Exercise prompt: Collect each line of the records containing the string "Pydantic".

====

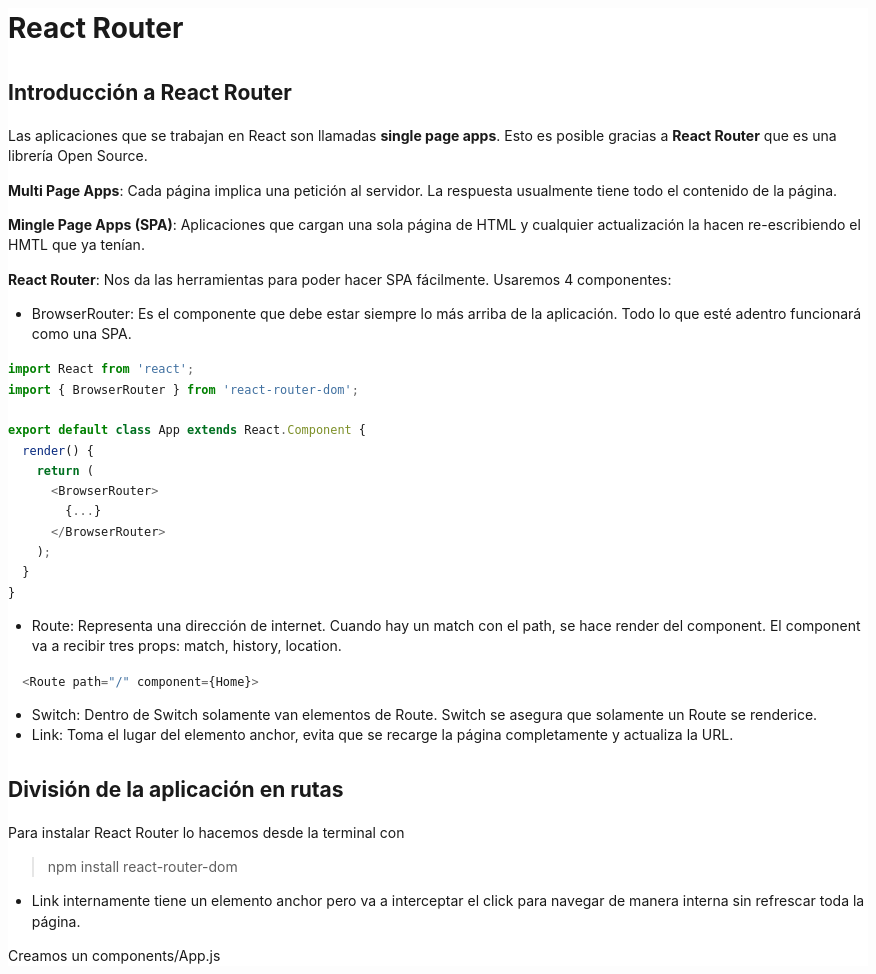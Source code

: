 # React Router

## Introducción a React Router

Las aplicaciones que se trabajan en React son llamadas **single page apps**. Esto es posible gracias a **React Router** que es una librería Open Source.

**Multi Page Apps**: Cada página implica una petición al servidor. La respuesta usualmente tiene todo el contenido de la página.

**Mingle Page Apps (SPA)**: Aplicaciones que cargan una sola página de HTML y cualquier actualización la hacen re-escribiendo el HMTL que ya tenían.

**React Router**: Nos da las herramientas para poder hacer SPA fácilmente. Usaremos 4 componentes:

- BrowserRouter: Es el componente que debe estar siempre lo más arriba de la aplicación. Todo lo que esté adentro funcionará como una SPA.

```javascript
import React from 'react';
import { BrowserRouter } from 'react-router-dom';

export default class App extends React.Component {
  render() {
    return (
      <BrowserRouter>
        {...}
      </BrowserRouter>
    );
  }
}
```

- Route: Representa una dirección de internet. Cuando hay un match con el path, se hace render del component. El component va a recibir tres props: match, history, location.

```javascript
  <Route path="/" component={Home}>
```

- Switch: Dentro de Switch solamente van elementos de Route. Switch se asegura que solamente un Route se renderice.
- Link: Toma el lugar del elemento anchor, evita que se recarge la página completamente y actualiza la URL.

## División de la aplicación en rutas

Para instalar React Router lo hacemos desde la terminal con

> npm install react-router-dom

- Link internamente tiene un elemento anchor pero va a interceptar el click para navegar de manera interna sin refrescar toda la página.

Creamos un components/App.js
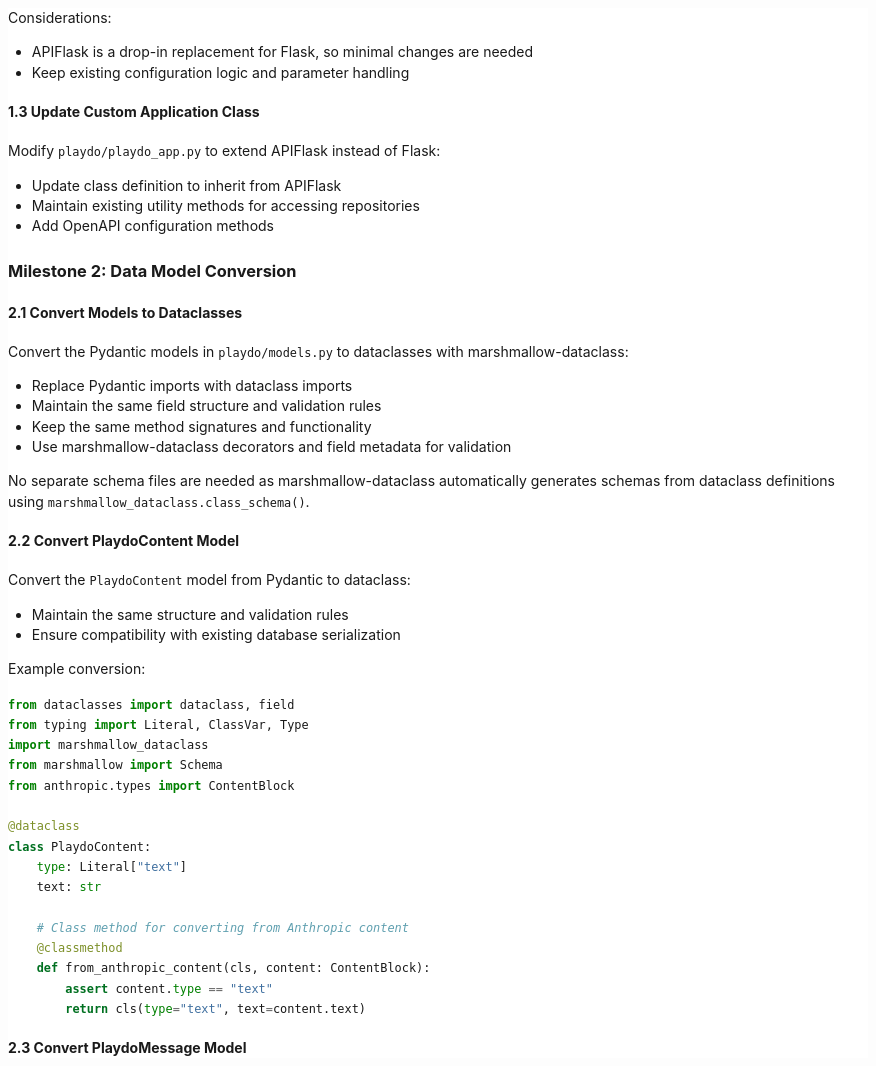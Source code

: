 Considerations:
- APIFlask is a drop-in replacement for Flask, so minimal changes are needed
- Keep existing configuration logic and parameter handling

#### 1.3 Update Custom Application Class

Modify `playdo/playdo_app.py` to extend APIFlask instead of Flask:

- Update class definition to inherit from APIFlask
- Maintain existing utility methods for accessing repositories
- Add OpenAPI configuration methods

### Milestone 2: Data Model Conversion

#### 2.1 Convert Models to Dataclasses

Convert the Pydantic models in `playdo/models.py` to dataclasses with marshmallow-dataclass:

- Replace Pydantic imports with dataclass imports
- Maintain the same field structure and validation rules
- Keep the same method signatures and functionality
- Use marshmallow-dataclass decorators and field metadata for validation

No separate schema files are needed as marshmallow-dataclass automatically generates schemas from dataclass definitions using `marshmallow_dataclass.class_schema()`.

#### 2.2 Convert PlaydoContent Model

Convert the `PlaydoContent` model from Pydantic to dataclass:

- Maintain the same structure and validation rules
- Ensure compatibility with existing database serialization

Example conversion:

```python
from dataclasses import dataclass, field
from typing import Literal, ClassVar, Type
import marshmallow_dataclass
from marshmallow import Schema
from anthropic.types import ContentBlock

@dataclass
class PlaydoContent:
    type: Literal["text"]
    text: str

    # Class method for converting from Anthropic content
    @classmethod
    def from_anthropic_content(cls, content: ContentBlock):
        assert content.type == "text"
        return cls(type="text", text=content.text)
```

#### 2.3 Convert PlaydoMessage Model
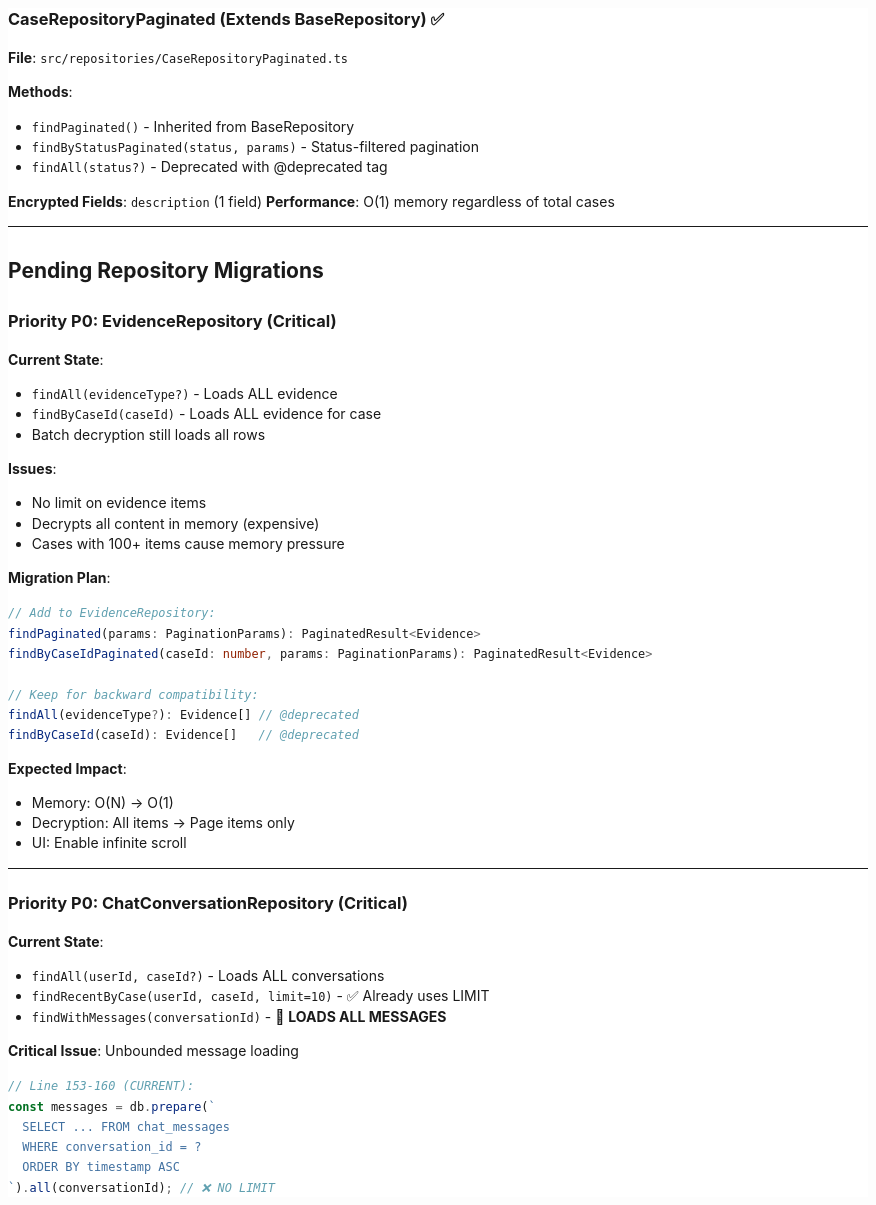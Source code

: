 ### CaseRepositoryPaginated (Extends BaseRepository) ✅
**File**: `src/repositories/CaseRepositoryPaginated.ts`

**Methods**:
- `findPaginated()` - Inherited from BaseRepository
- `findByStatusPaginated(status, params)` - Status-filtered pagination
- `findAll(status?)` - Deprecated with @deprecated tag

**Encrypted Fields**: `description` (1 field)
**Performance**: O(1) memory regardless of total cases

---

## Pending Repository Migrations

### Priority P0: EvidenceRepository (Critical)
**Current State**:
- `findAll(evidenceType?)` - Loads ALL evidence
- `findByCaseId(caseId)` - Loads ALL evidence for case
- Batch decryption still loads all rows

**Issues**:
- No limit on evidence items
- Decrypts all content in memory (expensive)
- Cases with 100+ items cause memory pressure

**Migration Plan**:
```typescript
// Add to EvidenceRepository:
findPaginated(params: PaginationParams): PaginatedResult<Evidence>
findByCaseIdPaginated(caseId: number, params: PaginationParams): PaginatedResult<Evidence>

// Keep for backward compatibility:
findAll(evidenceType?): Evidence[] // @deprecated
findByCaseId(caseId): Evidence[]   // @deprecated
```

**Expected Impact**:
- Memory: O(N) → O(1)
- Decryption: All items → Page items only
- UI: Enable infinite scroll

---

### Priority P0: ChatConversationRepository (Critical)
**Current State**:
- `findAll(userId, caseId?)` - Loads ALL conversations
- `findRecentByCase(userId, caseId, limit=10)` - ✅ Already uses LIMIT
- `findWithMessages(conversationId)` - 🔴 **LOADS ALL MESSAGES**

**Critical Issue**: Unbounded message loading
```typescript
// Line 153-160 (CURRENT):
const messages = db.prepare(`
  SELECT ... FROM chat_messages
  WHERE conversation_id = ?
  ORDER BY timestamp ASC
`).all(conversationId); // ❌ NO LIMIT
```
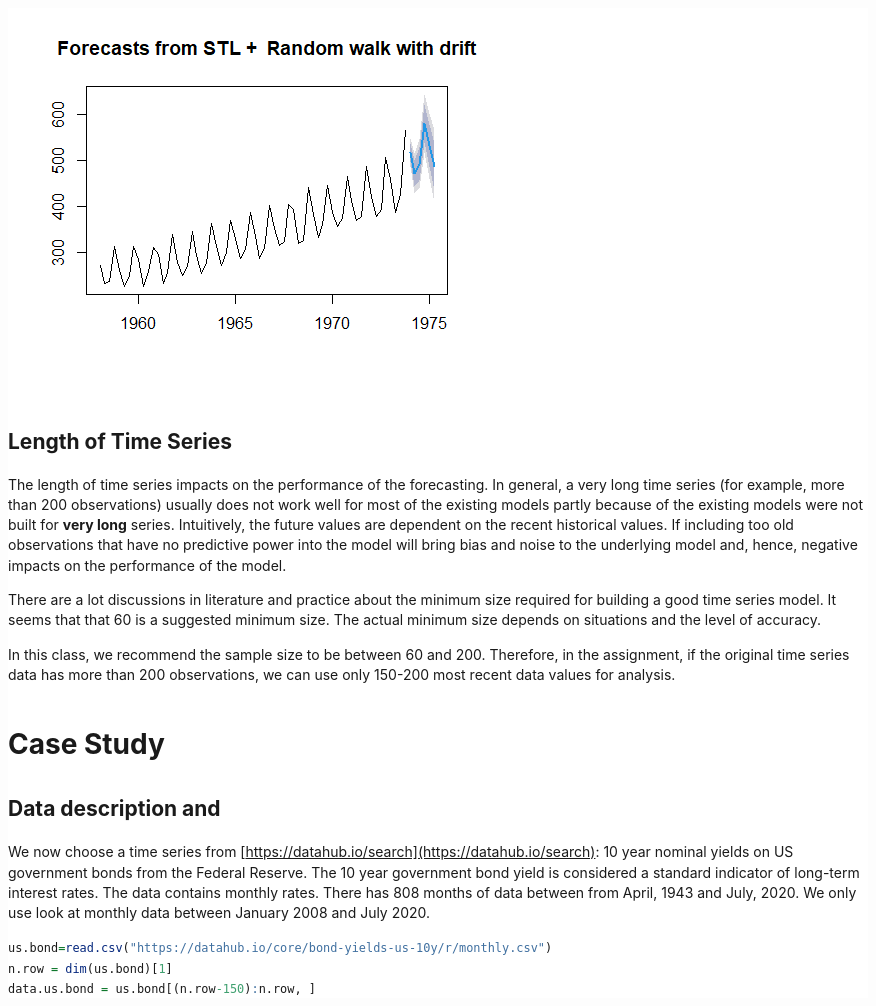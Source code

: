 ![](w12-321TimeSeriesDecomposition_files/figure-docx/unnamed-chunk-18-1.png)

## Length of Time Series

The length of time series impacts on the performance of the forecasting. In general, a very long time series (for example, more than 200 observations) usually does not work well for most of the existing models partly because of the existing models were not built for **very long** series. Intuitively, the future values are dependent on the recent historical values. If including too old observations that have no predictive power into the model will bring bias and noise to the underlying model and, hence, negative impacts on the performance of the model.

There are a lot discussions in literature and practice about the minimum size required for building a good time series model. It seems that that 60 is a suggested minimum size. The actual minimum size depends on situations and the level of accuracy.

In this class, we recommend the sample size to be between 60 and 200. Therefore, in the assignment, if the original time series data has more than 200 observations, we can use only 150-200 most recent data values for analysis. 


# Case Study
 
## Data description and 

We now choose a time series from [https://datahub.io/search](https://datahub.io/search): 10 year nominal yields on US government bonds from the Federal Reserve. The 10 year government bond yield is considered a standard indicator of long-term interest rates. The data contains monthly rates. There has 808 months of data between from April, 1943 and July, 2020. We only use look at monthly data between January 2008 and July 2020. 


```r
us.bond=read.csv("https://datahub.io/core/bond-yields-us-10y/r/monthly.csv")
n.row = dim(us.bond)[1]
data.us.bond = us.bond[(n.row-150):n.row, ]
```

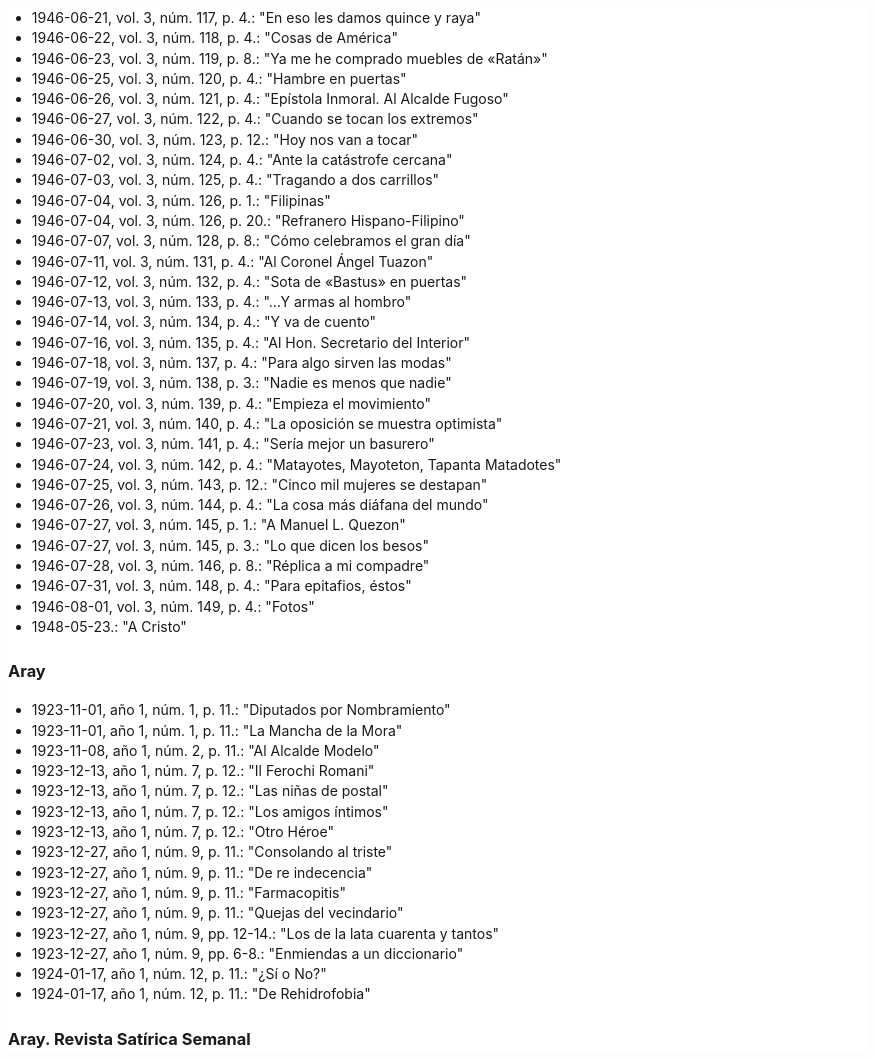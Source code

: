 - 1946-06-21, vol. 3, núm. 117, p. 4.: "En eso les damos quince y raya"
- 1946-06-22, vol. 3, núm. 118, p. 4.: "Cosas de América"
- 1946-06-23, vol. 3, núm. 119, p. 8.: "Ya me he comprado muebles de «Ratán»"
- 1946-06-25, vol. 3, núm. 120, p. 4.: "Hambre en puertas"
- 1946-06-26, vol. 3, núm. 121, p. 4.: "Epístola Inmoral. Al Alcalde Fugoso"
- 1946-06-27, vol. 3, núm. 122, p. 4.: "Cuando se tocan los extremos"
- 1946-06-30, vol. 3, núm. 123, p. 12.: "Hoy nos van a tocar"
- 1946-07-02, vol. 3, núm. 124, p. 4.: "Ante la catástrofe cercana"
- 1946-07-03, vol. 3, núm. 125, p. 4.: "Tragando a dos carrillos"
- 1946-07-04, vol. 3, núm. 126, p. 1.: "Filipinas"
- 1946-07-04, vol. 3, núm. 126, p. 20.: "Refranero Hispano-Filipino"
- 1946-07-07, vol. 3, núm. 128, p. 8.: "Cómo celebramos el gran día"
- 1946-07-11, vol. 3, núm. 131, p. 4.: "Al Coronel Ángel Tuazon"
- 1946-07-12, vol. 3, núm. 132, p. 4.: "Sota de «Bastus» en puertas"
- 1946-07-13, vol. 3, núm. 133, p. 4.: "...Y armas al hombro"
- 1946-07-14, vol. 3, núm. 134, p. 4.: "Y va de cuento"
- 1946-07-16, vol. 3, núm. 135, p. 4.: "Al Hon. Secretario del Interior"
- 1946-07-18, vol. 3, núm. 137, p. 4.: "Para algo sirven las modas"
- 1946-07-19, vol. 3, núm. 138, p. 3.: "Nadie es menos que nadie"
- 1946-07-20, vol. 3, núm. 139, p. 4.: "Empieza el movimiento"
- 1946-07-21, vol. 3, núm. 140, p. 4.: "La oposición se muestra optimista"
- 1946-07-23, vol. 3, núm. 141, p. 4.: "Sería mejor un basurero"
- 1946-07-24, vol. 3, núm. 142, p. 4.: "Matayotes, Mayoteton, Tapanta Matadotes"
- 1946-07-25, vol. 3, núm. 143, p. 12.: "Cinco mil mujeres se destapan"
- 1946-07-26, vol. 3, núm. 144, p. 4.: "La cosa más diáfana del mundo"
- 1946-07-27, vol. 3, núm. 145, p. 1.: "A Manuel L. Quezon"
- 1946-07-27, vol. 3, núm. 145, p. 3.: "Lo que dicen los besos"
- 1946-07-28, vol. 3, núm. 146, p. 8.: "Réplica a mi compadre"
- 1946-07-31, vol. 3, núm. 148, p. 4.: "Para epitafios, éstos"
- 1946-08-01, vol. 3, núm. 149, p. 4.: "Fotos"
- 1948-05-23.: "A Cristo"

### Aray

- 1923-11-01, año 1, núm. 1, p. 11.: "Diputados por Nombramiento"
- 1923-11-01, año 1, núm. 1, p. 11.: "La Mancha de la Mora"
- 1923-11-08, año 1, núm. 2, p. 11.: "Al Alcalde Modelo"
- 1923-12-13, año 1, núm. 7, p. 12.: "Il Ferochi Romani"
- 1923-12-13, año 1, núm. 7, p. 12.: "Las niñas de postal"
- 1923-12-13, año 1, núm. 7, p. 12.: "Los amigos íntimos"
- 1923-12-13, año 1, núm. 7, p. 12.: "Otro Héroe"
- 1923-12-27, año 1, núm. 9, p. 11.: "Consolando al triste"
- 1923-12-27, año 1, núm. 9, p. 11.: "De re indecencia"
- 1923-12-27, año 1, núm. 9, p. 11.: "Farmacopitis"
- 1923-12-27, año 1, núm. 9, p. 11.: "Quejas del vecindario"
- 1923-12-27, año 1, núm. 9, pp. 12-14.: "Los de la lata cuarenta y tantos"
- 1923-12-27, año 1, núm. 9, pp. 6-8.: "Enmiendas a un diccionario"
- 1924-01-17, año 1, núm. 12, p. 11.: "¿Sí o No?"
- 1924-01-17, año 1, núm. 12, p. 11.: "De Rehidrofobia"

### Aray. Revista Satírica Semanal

====

Reply:
Convert the Pydantic models in `playdo/models.py` to dataclasses with marshmallow-dataclass:
- Replace Pydantic imports with dataclass imports
Convert the `PlaydoContent` model from Pydantic to dataclass:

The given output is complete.